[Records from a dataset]
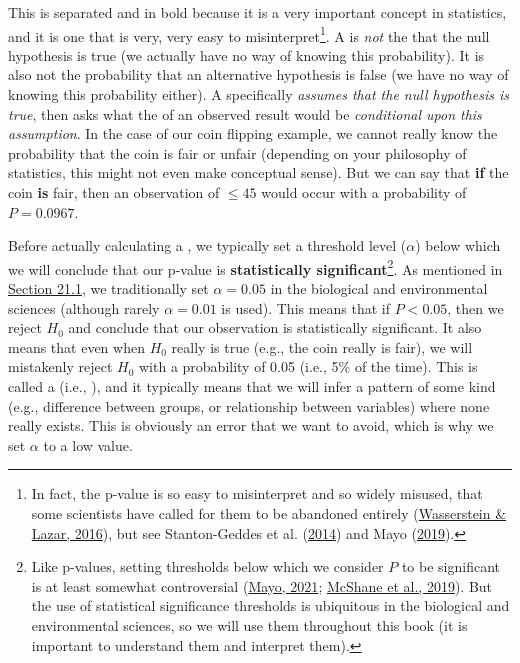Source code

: \documentclass[
  openany]{krantz}
\begin{document}
This is separated and in bold because it is a very important concept in statistics, and it is one that is very, very easy to misinterpret\footnote{In fact, the p-value is so easy to misinterpret and so widely misused, that some scientists have called for them to be abandoned entirely (\protect\hyperlink{ref-Wasserstein2016}{Wasserstein \& Lazar, 2016}), but see Stanton-Geddes et al. (\protect\hyperlink{ref-Stanton-Geddes2014}{2014}) and Mayo (\protect\hyperlink{ref-Mayo2019}{2019}).}.
A  is \emph{not} the  that the null hypothesis is true (we actually have no way of knowing this probability).
It is also not the probability that an alternative hypothesis is false (we have no way of knowing this probability either).
A  specifically \emph{assumes that the null hypothesis is true}, then asks what the  of an observed result would be \emph{conditional upon this assumption}.
In the case of our coin flipping example, we cannot really know the probability that the coin is fair or unfair (depending on your philosophy of statistics, this might not even make conceptual sense).
But we can say that \textbf{if} the coin \textbf{is} fair, then an observation of \(\leq 45\) would occur with a probability of \(P = 0.0967\).

Before actually calculating a , we typically set a threshold level (\(\alpha\)) below which we will conclude that our p-value is \textbf{statistically significant}\footnote{Like p-values, setting thresholds below which we consider \(P\) to be significant is at least somewhat controversial (\protect\hyperlink{ref-Mayo2021}{Mayo, 2021}; \protect\hyperlink{ref-McShane2019}{McShane et al., 2019}). But the use of statistical significance thresholds is ubiquitous in the biological and environmental sciences, so we will use them throughout this book (it is important to understand them and interpret them).}.
As mentioned in \protect\hyperlink{how-ridiculous-is-our-hypothesis}{Section 21.1}, we traditionally set \(\alpha= 0.05\) in the biological and environmental sciences (although rarely \(\alpha = 0.01\) is used).
This means that if \(P < 0.05\), then we reject \(H_{0}\) and conclude that our observation is statistically significant.
It also means that even when \(H_{0}\) really is true (e.g., the coin really is fair), we will mistakenly reject \(H_{0}\) with a probability of 0.05 (i.e., 5\% of the time).
This is called a \textbf{} (i.e., ), and it typically means that we will infer a pattern of some kind (e.g., difference between groups, or relationship between variables) where none really exists.
This is obviously an error that we want to avoid, which is why we set \(\alpha\) to a low value.
\end{document}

→ **Problem requirements**
Beginning at the line above with "knowing this probability)." and finishing at the line with "But we can say", return each line exactly and return nothing else.

→ **Result for this task**
A  is \emph{not} the  that the null hypothesis is true (we actually have no way of knowing this probability).
It is also not the probability that an alternative hypothesis is false (we have no way of knowing this probability either).
A  specifically \emph{assumes that the null hypothesis is true}, then asks what the  of an observed result would be \emph{conditional upon this assumption}.
In the case of our coin flipping example, we cannot really know the probability that the coin is fair or unfair (depending on your philosophy of statistics, this might not even make conceptual sense).
But we can say that \textbf{if} the coin \textbf{is} fair, then an observation of \(\leq 45\) would occur with a probability of \(P = 0.0967\).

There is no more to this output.